Just gaming, you'll see this:
G-------G-------G-------G-------G-------G-------G-------G-------G-------G-------G-------G-------G-------

Ideally, gaming and downloading, you'd see this:
GDD---GDD---GDD---GDD---GDD---GDD---GDD---GDD---GDD---GDD---GDD---GDD---GDD

Unfortunately, just downloading at 1/3rd bandwidth looks more like this:
DDDD-------------DD----------DDDDDD----DDDDDDD---------------------------D-------DD--DDD-----
Sadly, nothing at your end has any control over how evenly the 1/3rd bandwidth usage arrives at your end. It's entirely down to the ISP's router and all the preceding hops.

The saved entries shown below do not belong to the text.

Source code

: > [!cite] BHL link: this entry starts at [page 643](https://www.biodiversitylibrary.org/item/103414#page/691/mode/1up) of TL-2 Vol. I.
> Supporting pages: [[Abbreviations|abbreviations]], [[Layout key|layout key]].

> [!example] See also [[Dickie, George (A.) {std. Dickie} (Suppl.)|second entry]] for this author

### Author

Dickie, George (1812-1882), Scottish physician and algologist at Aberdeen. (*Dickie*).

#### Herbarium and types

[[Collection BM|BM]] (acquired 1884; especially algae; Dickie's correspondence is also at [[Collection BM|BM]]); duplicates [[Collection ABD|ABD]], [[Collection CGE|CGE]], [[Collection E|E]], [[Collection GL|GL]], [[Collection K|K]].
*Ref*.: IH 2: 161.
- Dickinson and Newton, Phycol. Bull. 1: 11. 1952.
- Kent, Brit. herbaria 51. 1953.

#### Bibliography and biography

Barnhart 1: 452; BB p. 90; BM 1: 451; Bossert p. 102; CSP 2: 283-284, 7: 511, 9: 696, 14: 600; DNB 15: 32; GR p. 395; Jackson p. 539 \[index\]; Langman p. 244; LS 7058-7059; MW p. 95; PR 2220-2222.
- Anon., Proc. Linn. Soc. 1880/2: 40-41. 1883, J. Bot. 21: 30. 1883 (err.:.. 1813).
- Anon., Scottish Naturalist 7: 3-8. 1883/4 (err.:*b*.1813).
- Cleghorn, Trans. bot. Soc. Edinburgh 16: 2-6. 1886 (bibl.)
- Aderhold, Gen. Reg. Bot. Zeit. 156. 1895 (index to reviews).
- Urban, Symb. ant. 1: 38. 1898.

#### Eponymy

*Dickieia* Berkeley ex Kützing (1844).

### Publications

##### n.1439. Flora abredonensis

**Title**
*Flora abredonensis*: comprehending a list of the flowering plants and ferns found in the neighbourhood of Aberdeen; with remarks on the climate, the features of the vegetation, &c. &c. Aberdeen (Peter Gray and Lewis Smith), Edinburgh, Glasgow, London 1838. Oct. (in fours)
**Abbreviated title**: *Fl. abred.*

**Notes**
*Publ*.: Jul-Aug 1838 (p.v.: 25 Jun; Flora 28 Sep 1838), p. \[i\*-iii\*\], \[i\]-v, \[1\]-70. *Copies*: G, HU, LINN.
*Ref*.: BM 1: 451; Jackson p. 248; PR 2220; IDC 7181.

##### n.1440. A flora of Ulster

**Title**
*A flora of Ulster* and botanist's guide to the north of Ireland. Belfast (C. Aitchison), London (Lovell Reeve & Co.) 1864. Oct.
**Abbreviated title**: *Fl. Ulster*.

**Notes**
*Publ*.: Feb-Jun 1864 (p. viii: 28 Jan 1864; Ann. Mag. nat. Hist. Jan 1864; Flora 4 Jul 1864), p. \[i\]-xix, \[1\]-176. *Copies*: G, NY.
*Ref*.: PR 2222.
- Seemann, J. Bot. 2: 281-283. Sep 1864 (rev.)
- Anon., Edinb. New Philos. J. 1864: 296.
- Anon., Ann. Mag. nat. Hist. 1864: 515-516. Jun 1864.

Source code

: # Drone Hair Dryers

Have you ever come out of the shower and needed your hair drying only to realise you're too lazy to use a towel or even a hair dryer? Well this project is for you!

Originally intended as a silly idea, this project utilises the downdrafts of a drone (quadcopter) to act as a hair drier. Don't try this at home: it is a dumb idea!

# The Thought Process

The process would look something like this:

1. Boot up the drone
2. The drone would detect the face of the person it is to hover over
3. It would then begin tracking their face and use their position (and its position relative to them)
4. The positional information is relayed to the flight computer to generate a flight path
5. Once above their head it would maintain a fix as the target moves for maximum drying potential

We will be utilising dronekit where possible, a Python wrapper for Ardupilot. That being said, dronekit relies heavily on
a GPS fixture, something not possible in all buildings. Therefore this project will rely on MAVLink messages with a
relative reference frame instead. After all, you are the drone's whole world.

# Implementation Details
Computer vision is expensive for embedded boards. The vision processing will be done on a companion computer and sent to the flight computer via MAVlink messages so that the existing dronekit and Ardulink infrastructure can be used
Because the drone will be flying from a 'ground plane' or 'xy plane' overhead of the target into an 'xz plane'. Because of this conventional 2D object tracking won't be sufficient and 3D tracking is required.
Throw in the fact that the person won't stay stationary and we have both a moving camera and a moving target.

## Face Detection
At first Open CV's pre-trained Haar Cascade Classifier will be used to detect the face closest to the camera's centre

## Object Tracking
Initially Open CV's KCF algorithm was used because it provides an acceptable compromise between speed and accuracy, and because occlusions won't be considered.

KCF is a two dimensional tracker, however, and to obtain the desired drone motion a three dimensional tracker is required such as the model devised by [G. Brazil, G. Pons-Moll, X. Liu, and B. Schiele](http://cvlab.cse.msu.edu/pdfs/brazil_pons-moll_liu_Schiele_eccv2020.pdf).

Which means downloading and gaming at the same time looks like this:
GDDDDG--G-------G----DDG------G----DDDDDDG---GDDDDDDDG-------G---D-----G--DD--GD
and the two bolded 'G's are delayed packets that are contributing to a slightly higher latency.
Congratulations, you've noticed that this year's signature is based on outdated internet memes; CLICK HERE NOW to experience this unforgettable phenomenon. This sentence is just filler and as irrelevant as my signature.
 
TheRazorsEdge
Gerbil First Class
Posts: 176
Joined: Tue Apr 03, 2007 1:10 pm

Re: Receive Side Scaling - latency hazard?

Fri Sep 14, 2018 12:16 pm

Bensam123 wrote:
would reducing MTU on your router cause other TCP packets to become fragmented and then allow certain kinds of traffic to get squeezed in between packets that would otherwise need to wait, especially while utilizing QoS?


It sounds like you want fragmentation to happen. This is almost always a terrible idea. (And the "almost" is there as a CYA... I can't think of any time you'd actually want fragmentation.)

Every packet has overhead. Routers and switches must determine which interface to send it through. Devices must create/verify checksums on each packet. Firewalls/IDS/antivirus must inspect them.

Fragmented packets must be held and reassembled by the IP stack of the recipient anyway. You don't want to risk this happening on your high-performance device.